Data records:
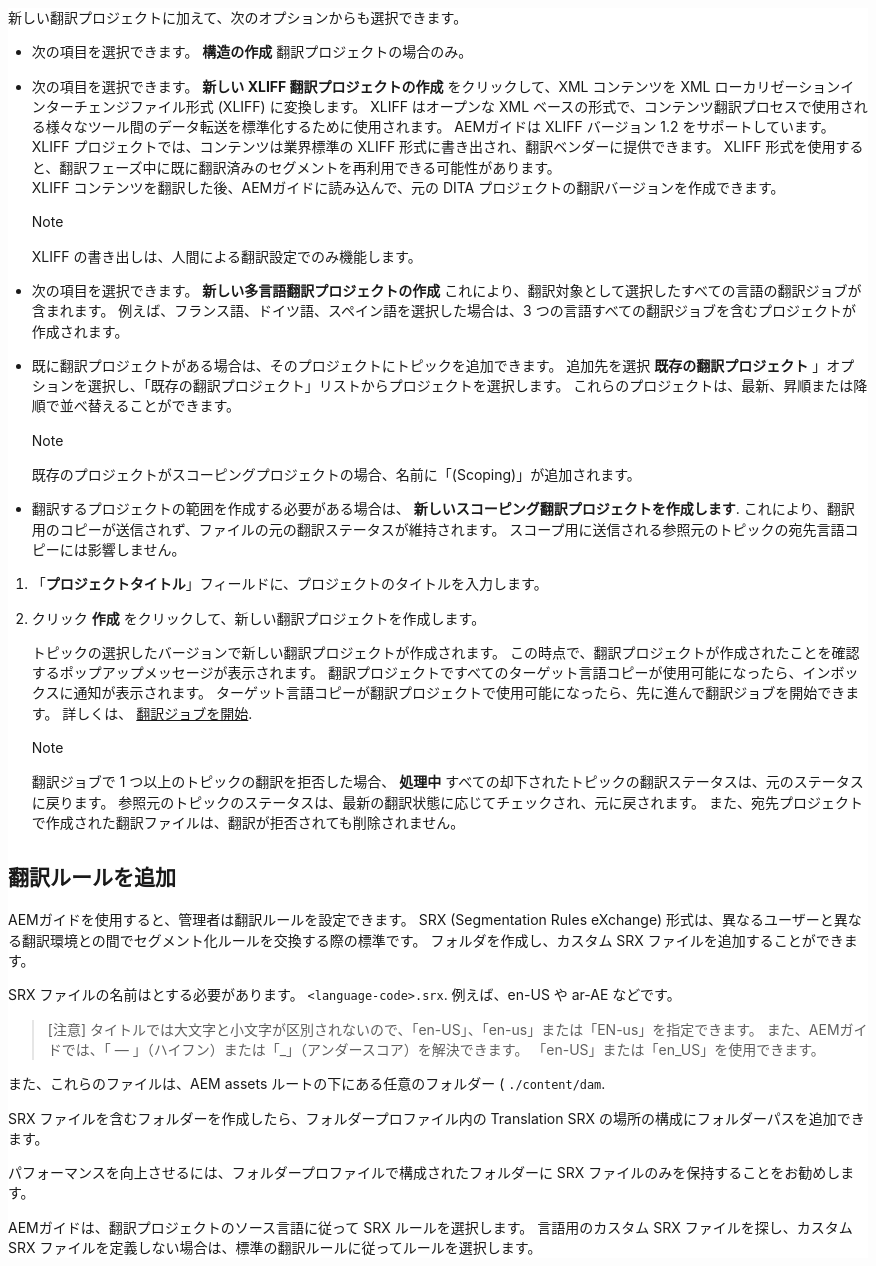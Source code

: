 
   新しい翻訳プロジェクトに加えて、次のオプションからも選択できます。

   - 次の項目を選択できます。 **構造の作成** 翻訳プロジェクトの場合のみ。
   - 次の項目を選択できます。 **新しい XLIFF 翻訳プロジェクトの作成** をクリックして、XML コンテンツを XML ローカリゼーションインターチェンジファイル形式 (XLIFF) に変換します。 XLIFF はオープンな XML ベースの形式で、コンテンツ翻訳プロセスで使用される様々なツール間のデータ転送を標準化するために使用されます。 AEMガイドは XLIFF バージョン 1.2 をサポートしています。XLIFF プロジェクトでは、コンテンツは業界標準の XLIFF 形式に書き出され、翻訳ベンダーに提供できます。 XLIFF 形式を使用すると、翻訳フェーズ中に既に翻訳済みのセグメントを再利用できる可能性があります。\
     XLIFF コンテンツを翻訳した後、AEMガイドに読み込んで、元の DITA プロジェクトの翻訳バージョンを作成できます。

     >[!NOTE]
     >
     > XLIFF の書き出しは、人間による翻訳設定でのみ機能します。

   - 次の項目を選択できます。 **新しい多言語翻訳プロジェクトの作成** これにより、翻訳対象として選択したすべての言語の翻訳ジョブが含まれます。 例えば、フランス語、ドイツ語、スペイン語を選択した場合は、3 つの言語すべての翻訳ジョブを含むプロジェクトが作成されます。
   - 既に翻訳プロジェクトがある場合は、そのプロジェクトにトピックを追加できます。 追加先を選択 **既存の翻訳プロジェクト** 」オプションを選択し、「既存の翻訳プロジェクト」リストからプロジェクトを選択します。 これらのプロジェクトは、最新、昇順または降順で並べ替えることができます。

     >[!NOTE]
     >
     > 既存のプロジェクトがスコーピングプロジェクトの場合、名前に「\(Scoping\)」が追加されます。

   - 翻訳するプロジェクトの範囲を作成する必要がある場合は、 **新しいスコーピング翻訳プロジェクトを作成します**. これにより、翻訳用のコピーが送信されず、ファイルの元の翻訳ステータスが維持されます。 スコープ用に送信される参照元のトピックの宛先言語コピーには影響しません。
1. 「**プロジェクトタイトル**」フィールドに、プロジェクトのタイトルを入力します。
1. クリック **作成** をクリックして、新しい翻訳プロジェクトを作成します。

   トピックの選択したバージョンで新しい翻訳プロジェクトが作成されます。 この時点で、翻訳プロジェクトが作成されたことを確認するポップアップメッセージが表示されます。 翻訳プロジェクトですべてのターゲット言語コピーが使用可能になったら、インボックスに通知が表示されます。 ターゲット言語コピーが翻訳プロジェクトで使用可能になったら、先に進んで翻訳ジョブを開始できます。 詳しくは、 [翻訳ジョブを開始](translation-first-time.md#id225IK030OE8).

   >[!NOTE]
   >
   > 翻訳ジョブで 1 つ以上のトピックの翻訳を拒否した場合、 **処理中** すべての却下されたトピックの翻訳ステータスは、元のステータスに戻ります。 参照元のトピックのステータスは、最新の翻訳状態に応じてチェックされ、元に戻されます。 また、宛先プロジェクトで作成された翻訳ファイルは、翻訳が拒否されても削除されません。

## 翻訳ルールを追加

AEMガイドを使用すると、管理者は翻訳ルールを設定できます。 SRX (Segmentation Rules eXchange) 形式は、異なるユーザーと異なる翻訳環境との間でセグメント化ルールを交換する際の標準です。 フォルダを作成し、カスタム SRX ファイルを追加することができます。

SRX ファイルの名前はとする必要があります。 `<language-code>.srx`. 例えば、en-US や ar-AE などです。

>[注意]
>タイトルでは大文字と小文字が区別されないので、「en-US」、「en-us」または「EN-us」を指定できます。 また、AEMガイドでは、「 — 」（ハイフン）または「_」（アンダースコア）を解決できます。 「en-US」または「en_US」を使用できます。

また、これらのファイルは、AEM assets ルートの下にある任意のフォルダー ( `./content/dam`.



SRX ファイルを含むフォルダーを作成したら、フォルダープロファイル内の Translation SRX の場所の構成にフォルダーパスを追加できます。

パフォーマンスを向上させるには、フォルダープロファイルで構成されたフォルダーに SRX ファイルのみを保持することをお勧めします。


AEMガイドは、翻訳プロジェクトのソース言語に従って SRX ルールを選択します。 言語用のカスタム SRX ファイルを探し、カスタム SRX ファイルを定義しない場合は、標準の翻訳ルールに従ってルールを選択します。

What the task requires: Using the listing above, report each line that mentions the word "をクリックして".

Answer to the exercise:
   - 次の項目を選択できます。 **新しい XLIFF 翻訳プロジェクトの作成** をクリックして、XML コンテンツを XML ローカリゼーションインターチェンジファイル形式 (XLIFF) に変換します。 XLIFF はオープンな XML ベースの形式で、コンテンツ翻訳プロセスで使用される様々なツール間のデータ転送を標準化するために使用されます。 AEMガイドは XLIFF バージョン 1.2 をサポートしています。XLIFF プロジェクトでは、コンテンツは業界標準の XLIFF 形式に書き出され、翻訳ベンダーに提供できます。 XLIFF 形式を使用すると、翻訳フェーズ中に既に翻訳済みのセグメントを再利用できる可能性があります。\
1. クリック **作成** をクリックして、新しい翻訳プロジェクトを作成します。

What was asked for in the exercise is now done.